Plain-text document sources:
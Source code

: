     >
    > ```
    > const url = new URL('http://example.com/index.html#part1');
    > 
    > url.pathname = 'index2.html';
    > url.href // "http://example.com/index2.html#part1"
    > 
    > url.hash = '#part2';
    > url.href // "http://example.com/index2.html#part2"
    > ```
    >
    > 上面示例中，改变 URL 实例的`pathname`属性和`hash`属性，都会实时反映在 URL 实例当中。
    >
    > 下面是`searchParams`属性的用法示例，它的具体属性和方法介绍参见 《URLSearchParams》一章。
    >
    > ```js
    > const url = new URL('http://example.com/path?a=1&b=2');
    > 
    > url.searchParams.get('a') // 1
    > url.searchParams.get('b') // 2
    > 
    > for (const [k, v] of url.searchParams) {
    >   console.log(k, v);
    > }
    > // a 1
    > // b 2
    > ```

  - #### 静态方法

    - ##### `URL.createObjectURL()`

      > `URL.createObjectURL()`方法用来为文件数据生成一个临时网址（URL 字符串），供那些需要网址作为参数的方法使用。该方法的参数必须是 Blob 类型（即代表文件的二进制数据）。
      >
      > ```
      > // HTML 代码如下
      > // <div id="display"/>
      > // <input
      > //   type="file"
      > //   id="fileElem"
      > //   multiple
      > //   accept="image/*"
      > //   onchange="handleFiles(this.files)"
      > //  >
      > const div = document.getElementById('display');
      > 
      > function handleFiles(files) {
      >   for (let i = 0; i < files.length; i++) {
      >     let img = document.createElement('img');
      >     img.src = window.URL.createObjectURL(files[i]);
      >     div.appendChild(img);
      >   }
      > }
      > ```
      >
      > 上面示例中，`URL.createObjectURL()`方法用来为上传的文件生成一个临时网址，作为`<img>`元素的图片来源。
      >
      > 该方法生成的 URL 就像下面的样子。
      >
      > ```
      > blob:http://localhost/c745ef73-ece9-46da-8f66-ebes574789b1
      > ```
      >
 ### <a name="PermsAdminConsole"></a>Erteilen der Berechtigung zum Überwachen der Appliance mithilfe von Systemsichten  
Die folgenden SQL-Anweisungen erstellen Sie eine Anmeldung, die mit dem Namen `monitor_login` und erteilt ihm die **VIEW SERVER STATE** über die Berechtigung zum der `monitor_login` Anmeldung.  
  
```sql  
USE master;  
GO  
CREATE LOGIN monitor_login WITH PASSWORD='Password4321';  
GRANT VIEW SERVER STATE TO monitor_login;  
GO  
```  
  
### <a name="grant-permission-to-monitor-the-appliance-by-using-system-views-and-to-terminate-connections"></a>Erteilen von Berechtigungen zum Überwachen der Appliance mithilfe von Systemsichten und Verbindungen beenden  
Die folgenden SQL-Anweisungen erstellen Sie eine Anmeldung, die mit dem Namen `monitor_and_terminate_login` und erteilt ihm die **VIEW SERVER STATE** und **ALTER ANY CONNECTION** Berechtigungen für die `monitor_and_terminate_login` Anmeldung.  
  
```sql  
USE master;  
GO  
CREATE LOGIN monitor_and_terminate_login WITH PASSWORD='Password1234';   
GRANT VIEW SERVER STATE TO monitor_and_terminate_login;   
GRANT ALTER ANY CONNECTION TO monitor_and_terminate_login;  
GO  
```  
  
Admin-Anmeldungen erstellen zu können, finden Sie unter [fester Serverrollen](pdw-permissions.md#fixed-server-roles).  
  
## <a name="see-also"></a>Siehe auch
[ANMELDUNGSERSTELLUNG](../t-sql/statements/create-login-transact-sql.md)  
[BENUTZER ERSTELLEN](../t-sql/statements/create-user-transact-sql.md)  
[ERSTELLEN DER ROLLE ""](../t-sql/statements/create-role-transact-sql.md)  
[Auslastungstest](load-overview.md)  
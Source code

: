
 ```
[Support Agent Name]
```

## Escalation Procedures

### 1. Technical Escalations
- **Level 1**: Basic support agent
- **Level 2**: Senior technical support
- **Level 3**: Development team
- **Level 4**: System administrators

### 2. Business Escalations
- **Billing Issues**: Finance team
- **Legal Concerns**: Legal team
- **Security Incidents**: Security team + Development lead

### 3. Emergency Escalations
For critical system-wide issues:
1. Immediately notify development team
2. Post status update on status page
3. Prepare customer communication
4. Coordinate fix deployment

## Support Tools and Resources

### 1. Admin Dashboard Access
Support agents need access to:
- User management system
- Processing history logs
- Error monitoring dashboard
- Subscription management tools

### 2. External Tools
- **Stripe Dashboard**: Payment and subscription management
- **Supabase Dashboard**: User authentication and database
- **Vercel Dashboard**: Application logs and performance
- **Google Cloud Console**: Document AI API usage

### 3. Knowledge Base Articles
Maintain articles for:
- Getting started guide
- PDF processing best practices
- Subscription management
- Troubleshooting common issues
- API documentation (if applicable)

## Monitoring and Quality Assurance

*Aim of the exercise*. Write the complete data out, exactly as above.

*Answer section*.
Source code

:     >
    > ```
    > const url = new URL('http://example.com/index.html#part1');
    > 
    > url.pathname = 'index2.html';
    > url.href // "http://example.com/index2.html#part1"
    > 
    > url.hash = '#part2';
    > url.href // "http://example.com/index2.html#part2"
    > ```
    >
    > 上面示例中，改变 URL 实例的`pathname`属性和`hash`属性，都会实时反映在 URL 实例当中。
    >
    > 下面是`searchParams`属性的用法示例，它的具体属性和方法介绍参见 《URLSearchParams》一章。
    >
    > ```js
    > const url = new URL('http://example.com/path?a=1&b=2');
    > 
    > url.searchParams.get('a') // 1
    > url.searchParams.get('b') // 2
    > 
    > for (const [k, v] of url.searchParams) {
    >   console.log(k, v);
    > }
    > // a 1
    > // b 2
    > ```

  - #### 静态方法

    - ##### `URL.createObjectURL()`

      > `URL.createObjectURL()`方法用来为文件数据生成一个临时网址（URL 字符串），供那些需要网址作为参数的方法使用。该方法的参数必须是 Blob 类型（即代表文件的二进制数据）。
      >
      > ```
      > // HTML 代码如下
      > // <div id="display"/>
      > // <input
      > //   type="file"
      > //   id="fileElem"
      > //   multiple
      > //   accept="image/*"
      > //   onchange="handleFiles(this.files)"
      > //  >
      > const div = document.getElementById('display');
      > 
      > function handleFiles(files) {
      >   for (let i = 0; i < files.length; i++) {
      >     let img = document.createElement('img');
      >     img.src = window.URL.createObjectURL(files[i]);
      >     div.appendChild(img);
      >   }
      > }
      > ```
      >
      > 上面示例中，`URL.createObjectURL()`方法用来为上传的文件生成一个临时网址，作为`<img>`元素的图片来源。
      >
      > 该方法生成的 URL 就像下面的样子。
      >
      > ```
      > blob:http://localhost/c745ef73-ece9-46da-8f66-ebes574789b1
      > ```
      >
 ### <a name="PermsAdminConsole"></a>Erteilen der Berechtigung zum Überwachen der Appliance mithilfe von Systemsichten  
Die folgenden SQL-Anweisungen erstellen Sie eine Anmeldung, die mit dem Namen `monitor_login` und erteilt ihm die **VIEW SERVER STATE** über die Berechtigung zum der `monitor_login` Anmeldung.  
  
```sql  
USE master;  
GO  
CREATE LOGIN monitor_login WITH PASSWORD='Password4321';  
GRANT VIEW SERVER STATE TO monitor_login;  
GO  
```  
  
### <a name="grant-permission-to-monitor-the-appliance-by-using-system-views-and-to-terminate-connections"></a>Erteilen von Berechtigungen zum Überwachen der Appliance mithilfe von Systemsichten und Verbindungen beenden  
Die folgenden SQL-Anweisungen erstellen Sie eine Anmeldung, die mit dem Namen `monitor_and_terminate_login` und erteilt ihm die **VIEW SERVER STATE** und **ALTER ANY CONNECTION** Berechtigungen für die `monitor_and_terminate_login` Anmeldung.  
  
```sql  
USE master;  
GO  
CREATE LOGIN monitor_and_terminate_login WITH PASSWORD='Password1234';   
GRANT VIEW SERVER STATE TO monitor_and_terminate_login;   
GRANT ALTER ANY CONNECTION TO monitor_and_terminate_login;  
GO  
```  
  
Admin-Anmeldungen erstellen zu können, finden Sie unter [fester Serverrollen](pdw-permissions.md#fixed-server-roles).  
  
## <a name="see-also"></a>Siehe auch
[ANMELDUNGSERSTELLUNG](../t-sql/statements/create-login-transact-sql.md)  
[BENUTZER ERSTELLEN](../t-sql/statements/create-user-transact-sql.md)  
[ERSTELLEN DER ROLLE ""](../t-sql/statements/create-role-transact-sql.md)  
[Auslastungstest](load-overview.md)  
Source code

:
 ```
[Support Agent Name]
```

## Escalation Procedures

### 1. Technical Escalations
- **Level 1**: Basic support agent
- **Level 2**: Senior technical support
- **Level 3**: Development team
- **Level 4**: System administrators

### 2. Business Escalations
- **Billing Issues**: Finance team
- **Legal Concerns**: Legal team
- **Security Incidents**: Security team + Development lead

### 3. Emergency Escalations
For critical system-wide issues:
1. Immediately notify development team
2. Post status update on status page
3. Prepare customer communication
4. Coordinate fix deployment

## Support Tools and Resources

### 1. Admin Dashboard Access
Support agents need access to:
- User management system
- Processing history logs
- Error monitoring dashboard
- Subscription management tools

### 2. External Tools
- **Stripe Dashboard**: Payment and subscription management
- **Supabase Dashboard**: User authentication and database
- **Vercel Dashboard**: Application logs and performance
- **Google Cloud Console**: Document AI API usage

### 3. Knowledge Base Articles
Maintain articles for:
- Getting started guide
- PDF processing best practices
- Subscription management
- Troubleshooting common issues
- API documentation (if applicable)

## Monitoring and Quality Assurance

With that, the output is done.